Thank you for the opportunity to join today, and to share Liberia’s experience in investing in paid community health workers.
So before the Ebola outbreak, there were fragmented community health programs with community health volunteers who were receiving little to no pay. But following the outbreak, partners like Last Mile Health engaged with the Government of Liberia to make the case on why it was important to pay community health workers, based on lessons learned from the Ebola outbreak and based on the community health workers’ impact during the outbreak.
For different stakeholders, there were different arguments to be made.
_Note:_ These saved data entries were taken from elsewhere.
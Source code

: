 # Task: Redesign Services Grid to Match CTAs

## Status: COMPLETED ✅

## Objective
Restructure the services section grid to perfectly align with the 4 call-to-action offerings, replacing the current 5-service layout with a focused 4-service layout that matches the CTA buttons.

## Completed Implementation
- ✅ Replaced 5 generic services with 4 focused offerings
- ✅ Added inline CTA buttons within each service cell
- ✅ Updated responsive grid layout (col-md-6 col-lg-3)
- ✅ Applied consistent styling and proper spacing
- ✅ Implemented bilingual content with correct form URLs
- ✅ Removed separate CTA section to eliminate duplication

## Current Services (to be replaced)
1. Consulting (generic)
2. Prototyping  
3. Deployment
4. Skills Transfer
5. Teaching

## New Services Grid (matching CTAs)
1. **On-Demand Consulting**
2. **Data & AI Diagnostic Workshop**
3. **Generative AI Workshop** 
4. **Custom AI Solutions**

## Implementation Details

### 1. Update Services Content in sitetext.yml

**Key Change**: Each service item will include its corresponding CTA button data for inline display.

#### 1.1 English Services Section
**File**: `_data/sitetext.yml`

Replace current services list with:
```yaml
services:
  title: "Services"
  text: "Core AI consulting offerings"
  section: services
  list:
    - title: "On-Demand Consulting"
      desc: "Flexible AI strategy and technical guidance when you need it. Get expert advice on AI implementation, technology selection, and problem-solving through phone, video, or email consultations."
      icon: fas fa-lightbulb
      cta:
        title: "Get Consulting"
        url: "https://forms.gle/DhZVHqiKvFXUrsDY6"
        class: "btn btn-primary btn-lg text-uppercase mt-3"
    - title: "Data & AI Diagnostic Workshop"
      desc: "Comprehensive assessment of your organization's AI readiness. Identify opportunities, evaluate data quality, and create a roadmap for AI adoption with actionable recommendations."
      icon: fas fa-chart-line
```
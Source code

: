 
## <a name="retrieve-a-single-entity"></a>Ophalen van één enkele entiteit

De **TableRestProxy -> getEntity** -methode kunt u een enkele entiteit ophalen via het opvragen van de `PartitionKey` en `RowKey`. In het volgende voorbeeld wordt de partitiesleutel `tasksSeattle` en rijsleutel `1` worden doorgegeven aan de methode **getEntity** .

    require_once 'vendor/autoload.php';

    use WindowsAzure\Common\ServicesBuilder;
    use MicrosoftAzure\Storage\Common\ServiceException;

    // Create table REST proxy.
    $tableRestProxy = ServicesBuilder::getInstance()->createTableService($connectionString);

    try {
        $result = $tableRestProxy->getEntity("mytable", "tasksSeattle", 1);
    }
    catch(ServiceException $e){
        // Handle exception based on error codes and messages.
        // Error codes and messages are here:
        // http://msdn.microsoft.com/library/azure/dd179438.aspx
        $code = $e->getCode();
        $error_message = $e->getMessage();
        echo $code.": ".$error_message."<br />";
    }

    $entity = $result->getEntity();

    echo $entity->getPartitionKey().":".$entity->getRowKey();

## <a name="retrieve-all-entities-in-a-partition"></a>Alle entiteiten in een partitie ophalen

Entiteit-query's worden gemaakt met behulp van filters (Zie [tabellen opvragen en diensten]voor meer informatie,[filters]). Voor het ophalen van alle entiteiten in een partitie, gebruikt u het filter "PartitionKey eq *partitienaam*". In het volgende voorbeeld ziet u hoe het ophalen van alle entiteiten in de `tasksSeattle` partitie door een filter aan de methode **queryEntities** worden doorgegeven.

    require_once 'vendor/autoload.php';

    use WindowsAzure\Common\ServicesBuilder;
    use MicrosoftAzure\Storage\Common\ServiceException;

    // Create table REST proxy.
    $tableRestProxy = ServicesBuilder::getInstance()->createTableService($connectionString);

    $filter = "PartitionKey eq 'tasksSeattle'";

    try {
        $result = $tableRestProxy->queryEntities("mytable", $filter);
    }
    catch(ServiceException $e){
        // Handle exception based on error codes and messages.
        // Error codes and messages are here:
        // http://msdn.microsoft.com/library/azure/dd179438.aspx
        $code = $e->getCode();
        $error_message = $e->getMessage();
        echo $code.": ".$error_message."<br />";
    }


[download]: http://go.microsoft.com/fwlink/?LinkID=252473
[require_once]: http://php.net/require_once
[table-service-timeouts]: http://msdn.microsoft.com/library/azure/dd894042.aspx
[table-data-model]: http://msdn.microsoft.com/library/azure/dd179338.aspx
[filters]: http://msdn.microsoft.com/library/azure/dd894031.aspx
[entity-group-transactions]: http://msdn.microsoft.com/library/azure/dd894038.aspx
So, when engaging folks from the health sector, the argument was most centered around how community health workers were proven to equitably and efficiently deliver health services, especially at the primary healthcare level.
When making the case at the Ministry of Finance or with financial stakeholders, it was more about the return on investment. We made a case that for every $1 invested in community health workers, you get $10 back due to increased productivity, reduced risk of epidemics, and increased employment opportunities, particularly for women and young people.
When speaking with people from the donor sector, it was more about equity. How can we ensure that we have these community health workers paid for what they do? So if I am sitting in an office and am expected to be paid for the work I do, then what about a community health worker who has to work for hours to provide desperately needed services for people in distant and rural communities?
So after building this argument, the Government of Liberia decided to move forward with revising the National Community Health Assistant policy based on five key principles: recruit, train, supervise, equip, and pay community health workers.
When these community health workers were deployed in these remote communities, that decision has started to yield proof. That includes three million patient visits being now conducted, and over one million cases of childhood illnesses being treated. Besides that, this investment has also led community health workers in supporting the current COVID-19 fight.
Despite all these improvements, we still have some challenges as we approach the revision of —the national policy. We recognize that there has been this issue of gender parity—only 20% of community health workers in Liberia are female. Now as we move towards revising the community health program, we are now developing strategies to reduce barriers that prevent women from becoming community health workers. For example, how can we remove the requirement of having motorcycle skill training before becoming a community health worker, and move it to a capacity building effort? So when these women become community health workers, they have the opportunity of building the capacity to develop motorcycle riding skills, in addition to being a community health worker. Another example comes from a recent study conducted on Sayana Press in Rivercess Liberia underscored this need to have more female community health workers. The study shows that female community health workers deliver more contraceptive services to other women, compared to their male counterparts.
So the issue of gender mainstreaming has been really central to the community program, and as a male—within this male-dominated world—I think the pressure is on us to support women to be able to achieve their overall outcome. With that, I think it is important that we ensure that women are paid for the work they do.